[LINK] iPhones & Cisco

Stephen Loosley stephen at melbpc.org.au
Wed Jul 18 04:57:14 AEST 2007


iPhones flooding wireless LAN at Duke University 

By John Cox, Network World July 17, 2007 
<http://www.infoworld.com/article/07/07/17/iphones-flood-wireless-lans_1.html?source=NLC-TB&cgd=2007-07-17>

The built-in 802.11b/g adapters on several iPhones periodically flood sections of the Durham, N.C., school's pervasive wireless LAN with MAC address requests, temporarily knocking out anywhere from a dozen to 30 wireless access points at a time. 

Campus network staff are talking with Cisco, the main WLAN provider, and have opened a help desk ticket with Apple. But so far, the precise cause of the problem remains unknown. <snip>

The misbehaving iPhones flood the access points with up to 18,000 address requests per second, nearly 10Mbps of bandwidth, and monopolizing the AP's airtime. 

The access points show up as "out of service." For 10 to 15 minutes, there's no way to communicate with them, Miller says. 

"When the problem occurs, we see dozens of access points in that condition," Miller says. The network team began capturing wireless traffic for analysis, and that's when they discovered that the offending devices were iPhones. Right now, Miller says, there are about 150 of the Apple devices registered on the campus WLAN. 

The requests are for what is, at least for Duke's network, an invalid router address. Devices use ARP (Address Resolution Protocol) to request the MAC address of the destination node, for which it already has the IP address. When it doesn't get an answer, the iPhone just keeps asking. 

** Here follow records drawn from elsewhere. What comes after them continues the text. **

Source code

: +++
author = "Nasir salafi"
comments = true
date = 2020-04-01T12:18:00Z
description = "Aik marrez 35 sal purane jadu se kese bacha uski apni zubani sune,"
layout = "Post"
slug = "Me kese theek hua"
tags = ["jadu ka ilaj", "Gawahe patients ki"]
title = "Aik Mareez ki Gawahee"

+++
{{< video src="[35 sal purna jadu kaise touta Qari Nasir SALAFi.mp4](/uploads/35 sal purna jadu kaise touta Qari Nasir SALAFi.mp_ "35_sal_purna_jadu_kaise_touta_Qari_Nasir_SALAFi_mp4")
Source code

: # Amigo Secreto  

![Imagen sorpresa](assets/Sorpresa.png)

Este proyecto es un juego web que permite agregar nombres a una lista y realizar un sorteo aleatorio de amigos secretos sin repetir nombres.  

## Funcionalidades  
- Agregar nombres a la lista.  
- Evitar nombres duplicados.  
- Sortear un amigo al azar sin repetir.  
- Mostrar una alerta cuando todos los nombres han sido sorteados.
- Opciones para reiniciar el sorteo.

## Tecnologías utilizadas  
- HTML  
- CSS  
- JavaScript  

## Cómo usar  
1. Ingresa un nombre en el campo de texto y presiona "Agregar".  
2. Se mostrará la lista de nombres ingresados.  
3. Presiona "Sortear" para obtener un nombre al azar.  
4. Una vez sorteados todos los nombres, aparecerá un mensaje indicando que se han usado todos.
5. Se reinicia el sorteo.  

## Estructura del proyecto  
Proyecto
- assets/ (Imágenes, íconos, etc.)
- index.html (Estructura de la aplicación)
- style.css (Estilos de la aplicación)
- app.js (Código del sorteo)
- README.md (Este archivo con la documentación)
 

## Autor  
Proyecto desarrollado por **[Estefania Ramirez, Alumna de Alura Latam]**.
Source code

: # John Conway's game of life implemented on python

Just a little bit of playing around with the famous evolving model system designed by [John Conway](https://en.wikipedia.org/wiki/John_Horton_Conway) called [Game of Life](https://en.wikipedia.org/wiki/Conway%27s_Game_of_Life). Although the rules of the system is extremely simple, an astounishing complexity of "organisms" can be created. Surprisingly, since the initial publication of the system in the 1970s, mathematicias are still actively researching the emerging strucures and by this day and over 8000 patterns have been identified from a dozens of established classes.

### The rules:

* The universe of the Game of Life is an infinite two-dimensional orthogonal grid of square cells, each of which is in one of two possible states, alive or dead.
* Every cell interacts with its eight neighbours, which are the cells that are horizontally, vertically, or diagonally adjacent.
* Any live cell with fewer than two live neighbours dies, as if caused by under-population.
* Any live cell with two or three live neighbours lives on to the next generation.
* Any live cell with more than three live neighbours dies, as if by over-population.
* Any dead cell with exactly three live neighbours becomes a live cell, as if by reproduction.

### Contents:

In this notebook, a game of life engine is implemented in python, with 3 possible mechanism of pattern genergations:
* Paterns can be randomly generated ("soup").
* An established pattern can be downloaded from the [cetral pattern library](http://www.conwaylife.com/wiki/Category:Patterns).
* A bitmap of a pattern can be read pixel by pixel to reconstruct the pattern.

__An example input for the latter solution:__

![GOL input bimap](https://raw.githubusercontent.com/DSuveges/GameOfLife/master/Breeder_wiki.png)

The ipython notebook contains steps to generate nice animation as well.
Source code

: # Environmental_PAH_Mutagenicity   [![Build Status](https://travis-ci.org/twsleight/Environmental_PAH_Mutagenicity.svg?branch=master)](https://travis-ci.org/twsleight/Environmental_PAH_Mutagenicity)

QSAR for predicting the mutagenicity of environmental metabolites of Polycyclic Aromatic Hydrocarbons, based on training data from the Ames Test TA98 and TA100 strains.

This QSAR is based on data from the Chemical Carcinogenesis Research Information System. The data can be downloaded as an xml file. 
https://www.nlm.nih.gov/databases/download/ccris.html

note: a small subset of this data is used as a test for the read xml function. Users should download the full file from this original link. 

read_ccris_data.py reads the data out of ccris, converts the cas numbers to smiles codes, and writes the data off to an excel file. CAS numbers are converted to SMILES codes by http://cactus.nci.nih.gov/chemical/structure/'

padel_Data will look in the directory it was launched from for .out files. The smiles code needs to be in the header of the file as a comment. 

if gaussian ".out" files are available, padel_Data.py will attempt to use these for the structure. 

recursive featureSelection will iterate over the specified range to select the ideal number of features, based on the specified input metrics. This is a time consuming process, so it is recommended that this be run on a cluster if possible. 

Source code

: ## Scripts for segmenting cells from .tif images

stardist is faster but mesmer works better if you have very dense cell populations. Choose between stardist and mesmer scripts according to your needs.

Most of the WLAN comprises Cisco thin access points and controllers. Some older autonomous Cisco Aironet access points tend to uncover the flooding first, since they try to resolve the ARP request themselves. 

But Miller's team has seen the CPU utilization on the WLAN controllers spiking as they try to process the request flood passed on to them in control traffic from the thin access points. 

"I don't believe it's a Cisco problem in any way, shape, or form," he says firmly.

So far, the communication with Apple has been "one-way," Miller says, with the Duke team filing the problem ticket. He says Apple has told him the problem is being "escalated," but as of mid-afternoon Monday, nothing substantive had been heard Apple.